** Exercise input follows **

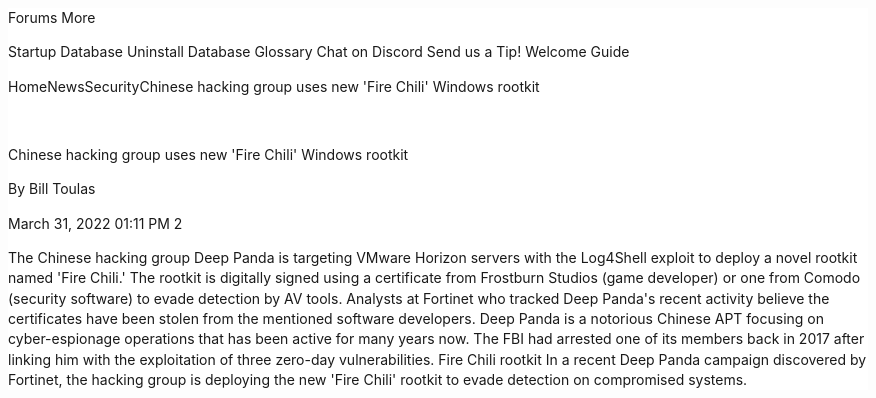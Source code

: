 






Forums
More

Startup Database
Uninstall Database
Glossary
Chat on Discord
Send us a Tip!
Welcome Guide




























HomeNewsSecurityChinese hacking group uses new 'Fire Chili' Windows rootkit







 














Chinese hacking group uses new 'Fire Chili' Windows rootkit


By Bill Toulas


March 31, 2022
01:11 PM
2




The Chinese hacking group Deep Panda is targeting VMware Horizon servers with the Log4Shell exploit to deploy a novel rootkit named 'Fire Chili.'
The rootkit is digitally signed using a certificate from Frostburn Studios (game developer) or one from Comodo (security software) to evade detection by AV tools.
Analysts at Fortinet who tracked Deep Panda's recent activity believe the certificates have been stolen from the mentioned software developers.
Deep Panda is a notorious Chinese APT focusing on cyber-espionage operations that has been active for many years now. The FBI had arrested one of its members back in 2017 after linking him with the exploitation of three zero-day vulnerabilities.
Fire Chili rootkit
In a recent Deep Panda campaign discovered by Fortinet, the hacking group is deploying the new 'Fire Chili' rootkit to evade detection on compromised systems.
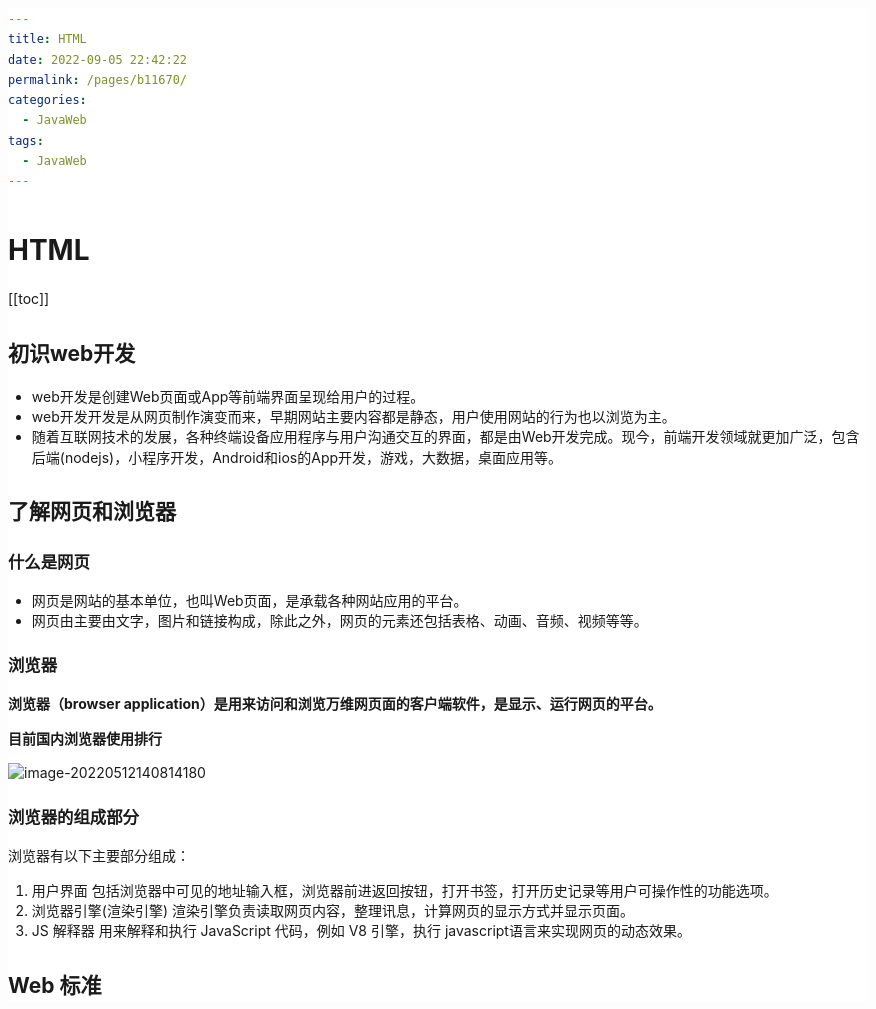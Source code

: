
 ```yaml
---
title: HTML
date: 2022-09-05 22:42:22
permalink: /pages/b11670/
categories:
  - JavaWeb
tags:
  - JavaWeb
---
```


# HTML

[[toc]]

## 初识web开发

- web开发是创建Web页面或App等前端界面呈现给用户的过程。
- web开发开发是从网页制作演变而来，早期网站主要内容都是静态，用户使用网站的行为也以浏览为主。
- 随着互联网技术的发展，各种终端设备应用程序与用户沟通交互的界面，都是由Web开发完成。现今，前端开发领域就更加广泛，包含后端(nodejs)，小程序开发，Android和ios的App开发，游戏，大数据，桌面应用等。

## 了解网页和浏览器

### 什么是网页

- 网页是网站的基本单位，也叫Web页面，是承载各种网站应用的平台。
- 网页由主要由文字，图片和链接构成，除此之外，网页的元素还包括表格、动画、音频、视频等等。

### 浏览器

**浏览器（browser application）是用来访问和浏览万维网页面的客户端软件，是显示、运行网页的平台。**

**目前国内浏览器使用排行**

![image-20220512140814180](https://cdn.staticaly.com/gh/xustudyxu/image-hosting1@master/20220905/image-20220512140814180.2nx5d3jt3rc0.webp)

### 浏览器的组成部分

浏览器有以下主要部分组成：

1. 用户界面
   包括浏览器中可见的地址输入框，浏览器前进返回按钮，打开书签，打开历史记录等用户可操作性的功能选项。
2. 浏览器引擎(渲染引擎)
   渲染引擎负责读取网页内容，整理讯息，计算网页的显示方式并显示页面。
3. JS 解释器
   用来解释和执行 JavaScript 代码，例如 V8 引擎，执行 javascript语言来实现网页的动态效果。

## Web 标准
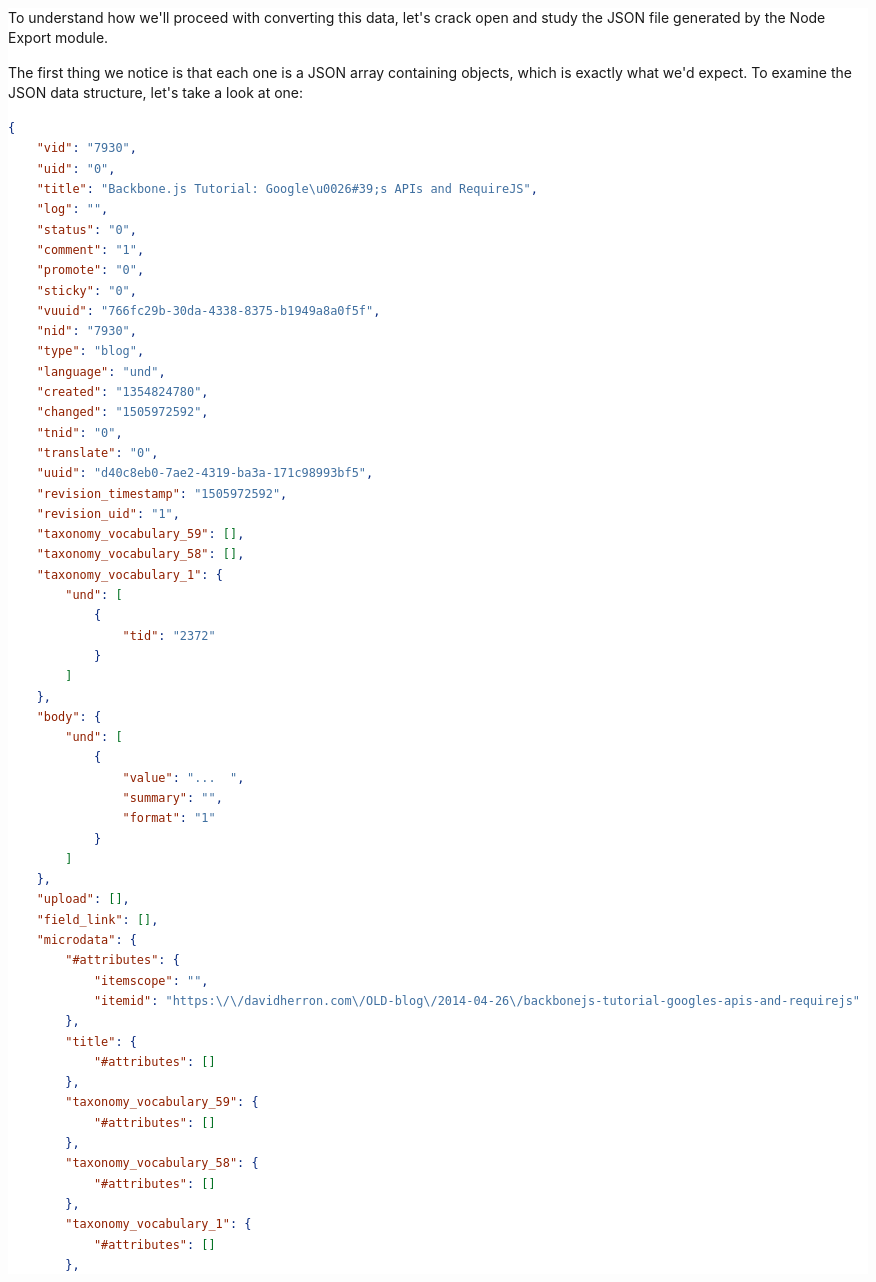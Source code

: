 To understand how we'll proceed with converting this data, let's crack open and study the JSON file generated by the Node Export module.

The first thing we notice is that each one is a JSON array containing objects, which is exactly what we'd expect.  To examine the JSON data structure, let's take a look at one:

```json
{
    "vid": "7930",
    "uid": "0",
    "title": "Backbone.js Tutorial: Google\u0026#39;s APIs and RequireJS",
    "log": "",
    "status": "0",
    "comment": "1",
    "promote": "0",
    "sticky": "0",
    "vuuid": "766fc29b-30da-4338-8375-b1949a8a0f5f",
    "nid": "7930",
    "type": "blog",
    "language": "und",
    "created": "1354824780",
    "changed": "1505972592",
    "tnid": "0",
    "translate": "0",
    "uuid": "d40c8eb0-7ae2-4319-ba3a-171c98993bf5",
    "revision_timestamp": "1505972592",
    "revision_uid": "1",
    "taxonomy_vocabulary_59": [],
    "taxonomy_vocabulary_58": [],
    "taxonomy_vocabulary_1": {
        "und": [
            {
                "tid": "2372"
            }
        ]
    },
    "body": {
        "und": [
            {
                "value": "...  ",
                "summary": "",
                "format": "1"
            }
        ]
    },
    "upload": [],
    "field_link": [],
    "microdata": {
        "#attributes": {
            "itemscope": "",
            "itemid": "https:\/\/davidherron.com\/OLD-blog\/2014-04-26\/backbonejs-tutorial-googles-apis-and-requirejs"
        },
        "title": {
            "#attributes": []
        },
        "taxonomy_vocabulary_59": {
            "#attributes": []
        },
        "taxonomy_vocabulary_58": {
            "#attributes": []
        },
        "taxonomy_vocabulary_1": {
            "#attributes": []
        },
```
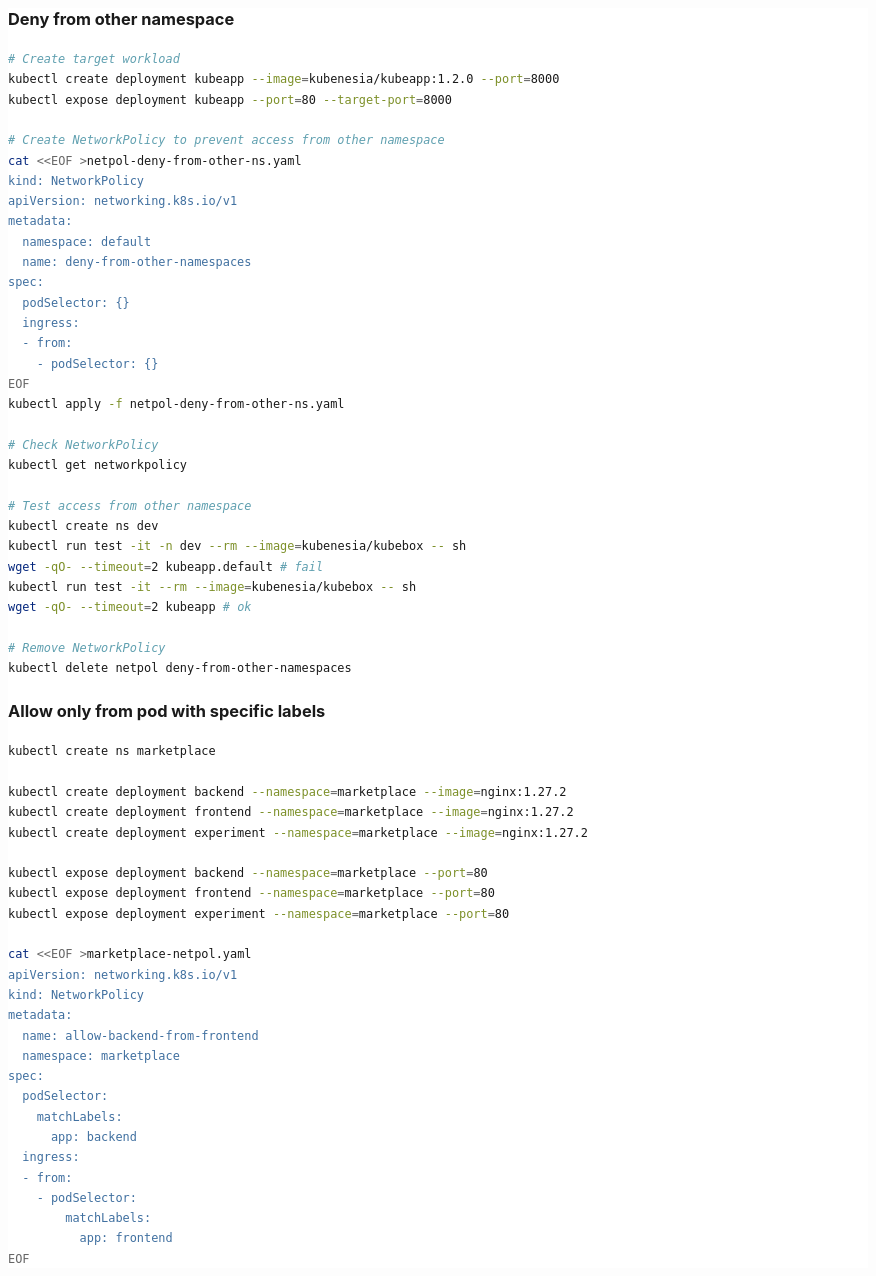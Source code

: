 ### Deny from other namespace

```bash
# Create target workload
kubectl create deployment kubeapp --image=kubenesia/kubeapp:1.2.0 --port=8000
kubectl expose deployment kubeapp --port=80 --target-port=8000

# Create NetworkPolicy to prevent access from other namespace
cat <<EOF >netpol-deny-from-other-ns.yaml
kind: NetworkPolicy
apiVersion: networking.k8s.io/v1
metadata:
  namespace: default
  name: deny-from-other-namespaces
spec:
  podSelector: {}
  ingress:
  - from:
    - podSelector: {}
EOF
kubectl apply -f netpol-deny-from-other-ns.yaml

# Check NetworkPolicy
kubectl get networkpolicy

# Test access from other namespace
kubectl create ns dev
kubectl run test -it -n dev --rm --image=kubenesia/kubebox -- sh
wget -qO- --timeout=2 kubeapp.default # fail
kubectl run test -it --rm --image=kubenesia/kubebox -- sh
wget -qO- --timeout=2 kubeapp # ok

# Remove NetworkPolicy
kubectl delete netpol deny-from-other-namespaces
```

### Allow only from pod with specific labels
```bash
kubectl create ns marketplace

kubectl create deployment backend --namespace=marketplace --image=nginx:1.27.2
kubectl create deployment frontend --namespace=marketplace --image=nginx:1.27.2
kubectl create deployment experiment --namespace=marketplace --image=nginx:1.27.2

kubectl expose deployment backend --namespace=marketplace --port=80
kubectl expose deployment frontend --namespace=marketplace --port=80
kubectl expose deployment experiment --namespace=marketplace --port=80

cat <<EOF >marketplace-netpol.yaml
apiVersion: networking.k8s.io/v1
kind: NetworkPolicy
metadata:
  name: allow-backend-from-frontend
  namespace: marketplace
spec:
  podSelector:
    matchLabels:
      app: backend
  ingress:
  - from:
    - podSelector:
        matchLabels:
          app: frontend
EOF
```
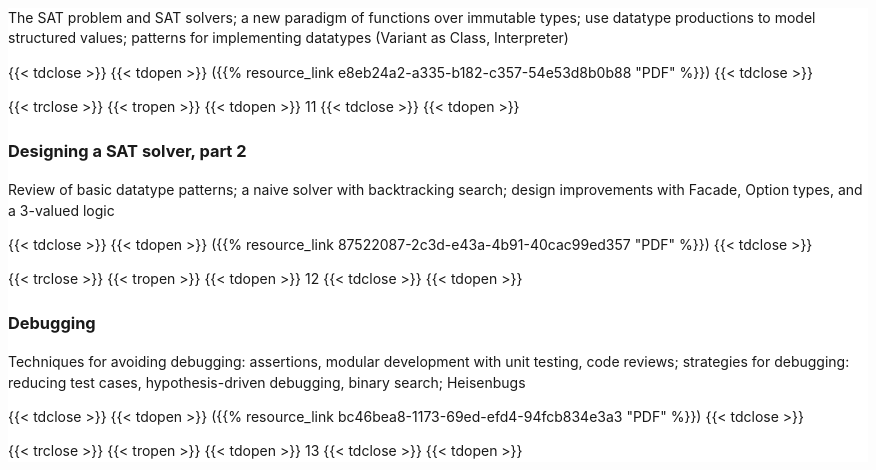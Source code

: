 The SAT problem and SAT solvers; a new paradigm of functions over immutable types; use datatype productions to model structured values; patterns for implementing datatypes (Variant as Class, Interpreter)


{{< tdclose >}}
{{< tdopen >}}
({{% resource_link e8eb24a2-a335-b182-c357-54e53d8b0b88 "PDF" %}})
{{< tdclose >}}

{{< trclose >}}
{{< tropen >}}
{{< tdopen >}}
11
{{< tdclose >}}
{{< tdopen >}}


### Designing a SAT solver, part 2

Review of basic datatype patterns; a naive solver with backtracking search; design improvements with Facade, Option types, and a 3-valued logic


{{< tdclose >}}
{{< tdopen >}}
({{% resource_link 87522087-2c3d-e43a-4b91-40cac99ed357 "PDF" %}})
{{< tdclose >}}

{{< trclose >}}
{{< tropen >}}
{{< tdopen >}}
12
{{< tdclose >}}
{{< tdopen >}}


### Debugging

Techniques for avoiding debugging: assertions, modular development with unit testing, code reviews; strategies for debugging: reducing test cases, hypothesis-driven debugging, binary search; Heisenbugs


{{< tdclose >}}
{{< tdopen >}}
({{% resource_link bc46bea8-1173-69ed-efd4-94fcb834e3a3 "PDF" %}})
{{< tdclose >}}

{{< trclose >}}
{{< tropen >}}
{{< tdopen >}}
13
{{< tdclose >}}
{{< tdopen >}}

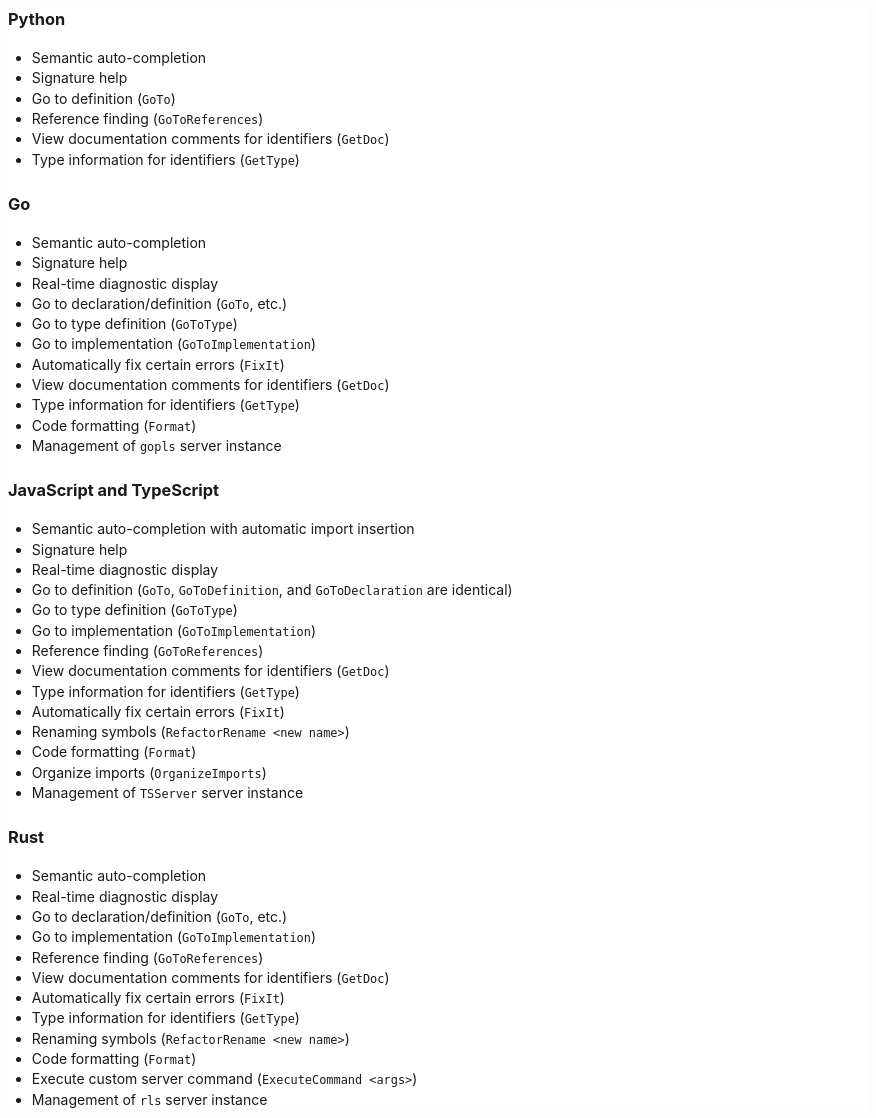 ### Python

* Semantic auto-completion
* Signature help
* Go to definition (`GoTo`)
* Reference finding (`GoToReferences`)
* View documentation comments for identifiers (`GetDoc`)
* Type information for identifiers (`GetType`)

### Go

* Semantic auto-completion
* Signature help
* Real-time diagnostic display
* Go to declaration/definition (`GoTo`, etc.)
* Go to type definition (`GoToType`)
* Go to implementation (`GoToImplementation`)
* Automatically fix certain errors (`FixIt`)
* View documentation comments for identifiers (`GetDoc`)
* Type information for identifiers (`GetType`)
* Code formatting (`Format`)
* Management of `gopls` server instance

### JavaScript and TypeScript

* Semantic auto-completion with automatic import insertion
* Signature help
* Real-time diagnostic display
* Go to definition (`GoTo`, `GoToDefinition`, and `GoToDeclaration` are
  identical)
* Go to type definition (`GoToType`)
* Go to implementation (`GoToImplementation`)
* Reference finding (`GoToReferences`)
* View documentation comments for identifiers (`GetDoc`)
* Type information for identifiers (`GetType`)
* Automatically fix certain errors (`FixIt`)
* Renaming symbols (`RefactorRename <new name>`)
* Code formatting (`Format`)
* Organize imports (`OrganizeImports`)
* Management of `TSServer` server instance

### Rust

* Semantic auto-completion
* Real-time diagnostic display
* Go to declaration/definition (`GoTo`, etc.)
* Go to implementation (`GoToImplementation`)
* Reference finding (`GoToReferences`)
* View documentation comments for identifiers (`GetDoc`)
* Automatically fix certain errors (`FixIt`)
* Type information for identifiers (`GetType`)
* Renaming symbols (`RefactorRename <new name>`)
* Code formatting (`Format`)
* Execute custom server command (`ExecuteCommand <args>`)
* Management of `rls` server instance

** End of Exercise input **

• Prompt: Would you please repeat exactly the lines above, starting at the line with "Send us a Tip!" and stopping at the line with "Analysts at Fortinet", both included?

• Solution for this exercise:
Send us a Tip!
Welcome Guide




























HomeNewsSecurityChinese hacking group uses new 'Fire Chili' Windows rootkit







 














Chinese hacking group uses new 'Fire Chili' Windows rootkit


By Bill Toulas


March 31, 2022
01:11 PM
2




The Chinese hacking group Deep Panda is targeting VMware Horizon servers with the Log4Shell exploit to deploy a novel rootkit named 'Fire Chili.'
The rootkit is digitally signed using a certificate from Frostburn Studios (game developer) or one from Comodo (security software) to evade detection by AV tools.
Analysts at Fortinet who tracked Deep Panda's recent activity believe the certificates have been stolen from the mentioned software developers.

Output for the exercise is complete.